__INPUT DATA__
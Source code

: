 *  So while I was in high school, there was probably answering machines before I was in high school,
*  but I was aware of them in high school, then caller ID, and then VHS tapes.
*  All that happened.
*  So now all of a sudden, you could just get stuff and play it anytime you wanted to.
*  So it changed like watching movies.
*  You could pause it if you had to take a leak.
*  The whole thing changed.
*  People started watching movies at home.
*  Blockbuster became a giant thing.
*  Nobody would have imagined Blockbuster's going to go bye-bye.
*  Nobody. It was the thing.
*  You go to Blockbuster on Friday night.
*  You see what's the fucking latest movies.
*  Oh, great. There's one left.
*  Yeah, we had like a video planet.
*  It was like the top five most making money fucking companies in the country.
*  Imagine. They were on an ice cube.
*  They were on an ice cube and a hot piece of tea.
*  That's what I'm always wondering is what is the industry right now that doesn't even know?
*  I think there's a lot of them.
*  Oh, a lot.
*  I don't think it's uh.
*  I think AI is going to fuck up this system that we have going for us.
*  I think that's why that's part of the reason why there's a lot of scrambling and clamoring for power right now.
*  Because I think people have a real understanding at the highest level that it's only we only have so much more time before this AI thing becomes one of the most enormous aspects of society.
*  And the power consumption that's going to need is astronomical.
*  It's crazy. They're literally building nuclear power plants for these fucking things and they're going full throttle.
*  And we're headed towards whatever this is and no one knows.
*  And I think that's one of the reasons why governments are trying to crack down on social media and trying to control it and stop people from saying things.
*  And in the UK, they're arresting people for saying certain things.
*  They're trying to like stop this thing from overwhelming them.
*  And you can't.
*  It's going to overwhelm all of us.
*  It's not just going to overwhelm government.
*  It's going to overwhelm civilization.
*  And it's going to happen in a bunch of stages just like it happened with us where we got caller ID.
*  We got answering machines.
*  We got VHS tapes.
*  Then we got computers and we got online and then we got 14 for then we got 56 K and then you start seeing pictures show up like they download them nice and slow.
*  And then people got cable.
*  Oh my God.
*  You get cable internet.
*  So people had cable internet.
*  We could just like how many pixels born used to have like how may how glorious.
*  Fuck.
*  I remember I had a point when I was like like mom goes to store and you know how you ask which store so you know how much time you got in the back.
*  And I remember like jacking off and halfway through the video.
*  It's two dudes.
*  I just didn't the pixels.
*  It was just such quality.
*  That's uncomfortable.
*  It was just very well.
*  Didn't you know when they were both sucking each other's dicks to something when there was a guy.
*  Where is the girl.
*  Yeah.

--

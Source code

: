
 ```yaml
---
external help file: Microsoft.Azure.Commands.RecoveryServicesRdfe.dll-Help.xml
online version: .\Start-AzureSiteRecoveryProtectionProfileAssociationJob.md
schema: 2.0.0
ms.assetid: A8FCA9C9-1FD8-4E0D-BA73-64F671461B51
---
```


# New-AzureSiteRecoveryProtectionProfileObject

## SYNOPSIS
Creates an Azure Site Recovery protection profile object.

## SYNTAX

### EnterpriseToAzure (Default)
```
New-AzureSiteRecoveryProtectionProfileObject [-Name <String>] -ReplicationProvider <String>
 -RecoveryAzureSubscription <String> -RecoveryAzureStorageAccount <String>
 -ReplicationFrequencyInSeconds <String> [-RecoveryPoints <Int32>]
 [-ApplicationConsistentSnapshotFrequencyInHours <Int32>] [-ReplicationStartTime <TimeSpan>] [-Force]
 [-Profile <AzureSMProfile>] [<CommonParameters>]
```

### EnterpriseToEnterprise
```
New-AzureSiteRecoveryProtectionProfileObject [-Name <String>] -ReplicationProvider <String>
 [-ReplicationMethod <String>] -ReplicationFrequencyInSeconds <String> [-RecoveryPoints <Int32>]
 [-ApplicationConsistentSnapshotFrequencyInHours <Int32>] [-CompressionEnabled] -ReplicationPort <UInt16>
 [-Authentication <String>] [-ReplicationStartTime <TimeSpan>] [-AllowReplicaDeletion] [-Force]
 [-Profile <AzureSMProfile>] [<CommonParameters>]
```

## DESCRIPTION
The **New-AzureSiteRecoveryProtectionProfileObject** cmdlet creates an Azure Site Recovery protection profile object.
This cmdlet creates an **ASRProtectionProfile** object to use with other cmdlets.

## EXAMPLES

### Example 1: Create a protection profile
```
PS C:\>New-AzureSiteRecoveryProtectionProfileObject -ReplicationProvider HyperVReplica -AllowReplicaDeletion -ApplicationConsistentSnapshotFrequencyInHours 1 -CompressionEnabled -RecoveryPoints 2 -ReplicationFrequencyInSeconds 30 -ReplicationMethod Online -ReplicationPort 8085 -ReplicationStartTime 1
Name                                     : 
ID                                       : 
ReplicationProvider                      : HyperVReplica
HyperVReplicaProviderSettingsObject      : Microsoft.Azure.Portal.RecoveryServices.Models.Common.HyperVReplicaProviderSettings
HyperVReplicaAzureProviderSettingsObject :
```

--

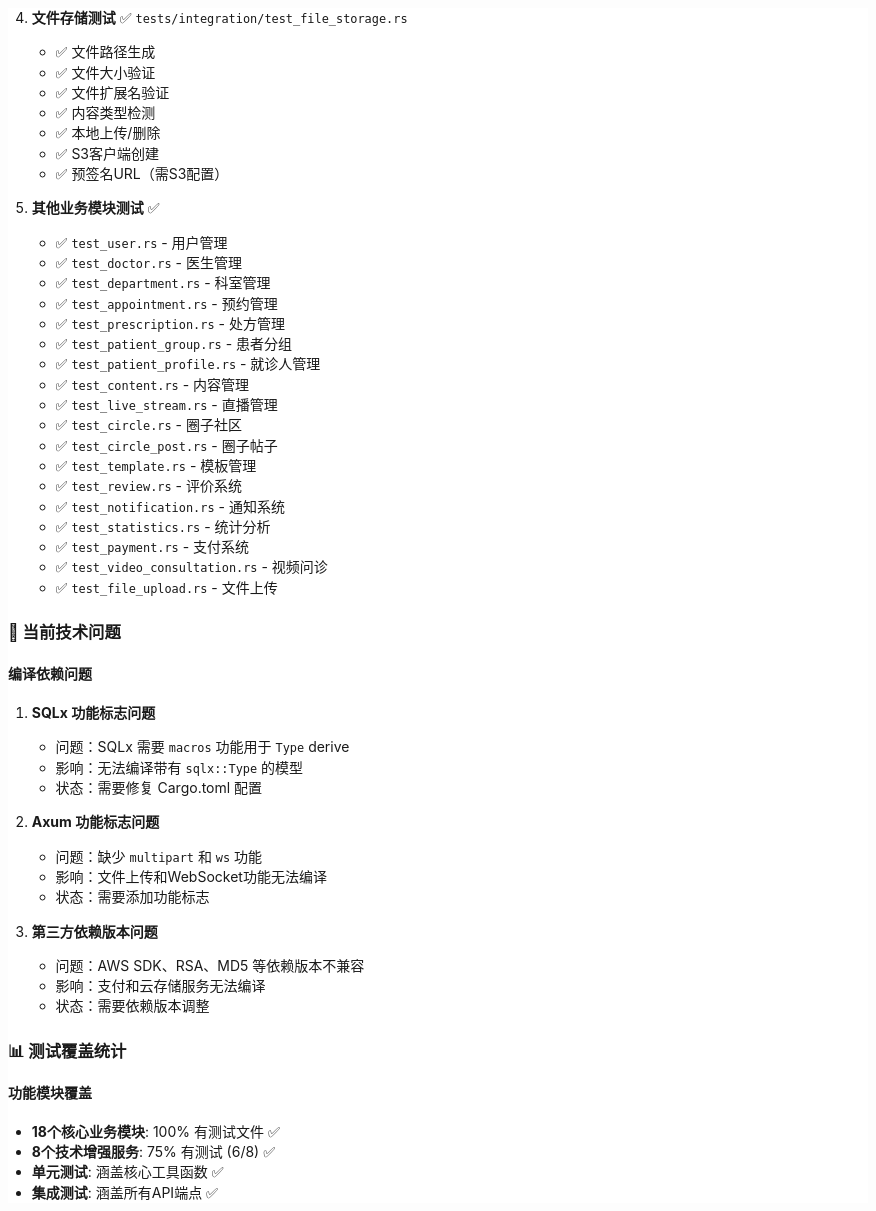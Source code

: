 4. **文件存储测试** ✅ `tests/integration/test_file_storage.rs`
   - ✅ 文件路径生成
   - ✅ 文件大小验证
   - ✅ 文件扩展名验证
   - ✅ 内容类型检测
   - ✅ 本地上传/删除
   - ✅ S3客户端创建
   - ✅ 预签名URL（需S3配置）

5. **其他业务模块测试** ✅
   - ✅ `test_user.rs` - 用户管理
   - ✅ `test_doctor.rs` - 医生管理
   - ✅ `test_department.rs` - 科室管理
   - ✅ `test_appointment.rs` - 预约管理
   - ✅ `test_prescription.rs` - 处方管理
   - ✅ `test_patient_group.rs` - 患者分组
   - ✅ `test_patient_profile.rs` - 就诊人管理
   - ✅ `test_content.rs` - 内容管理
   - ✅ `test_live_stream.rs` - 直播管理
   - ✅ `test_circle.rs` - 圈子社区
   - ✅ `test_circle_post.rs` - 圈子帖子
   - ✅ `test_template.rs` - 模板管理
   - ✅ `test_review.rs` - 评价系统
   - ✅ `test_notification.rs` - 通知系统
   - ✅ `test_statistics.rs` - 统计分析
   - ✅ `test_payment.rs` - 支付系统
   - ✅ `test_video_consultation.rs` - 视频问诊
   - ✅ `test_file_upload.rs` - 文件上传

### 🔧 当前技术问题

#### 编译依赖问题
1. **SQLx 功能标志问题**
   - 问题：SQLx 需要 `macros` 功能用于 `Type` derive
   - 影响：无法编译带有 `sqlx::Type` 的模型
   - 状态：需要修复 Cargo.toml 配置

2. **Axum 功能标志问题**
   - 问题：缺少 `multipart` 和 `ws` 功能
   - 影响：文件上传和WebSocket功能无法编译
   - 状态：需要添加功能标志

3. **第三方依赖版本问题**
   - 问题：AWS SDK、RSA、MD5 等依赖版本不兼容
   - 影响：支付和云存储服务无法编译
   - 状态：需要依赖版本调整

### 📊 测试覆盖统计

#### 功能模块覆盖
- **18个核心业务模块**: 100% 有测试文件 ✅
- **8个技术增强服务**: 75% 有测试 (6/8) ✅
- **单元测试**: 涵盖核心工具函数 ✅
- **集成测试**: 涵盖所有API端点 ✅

__WHAT YOU WILL DO__
Only the lines from the one containing "3. **第三方依赖版本问题**" through the one containing "- **集成测试**: 涵盖所有API端点 ✅" are to be retyped, both boundary lines included, with no other material.

__ANSWER SPACE__
3. **第三方依赖版本问题**
   - 问题：AWS SDK、RSA、MD5 等依赖版本不兼容
   - 影响：支付和云存储服务无法编译
   - 状态：需要依赖版本调整

### 📊 测试覆盖统计

#### 功能模块覆盖
- **18个核心业务模块**: 100% 有测试文件 ✅
- **8个技术增强服务**: 75% 有测试 (6/8) ✅
- **单元测试**: 涵盖核心工具函数 ✅
- **集成测试**: 涵盖所有API端点 ✅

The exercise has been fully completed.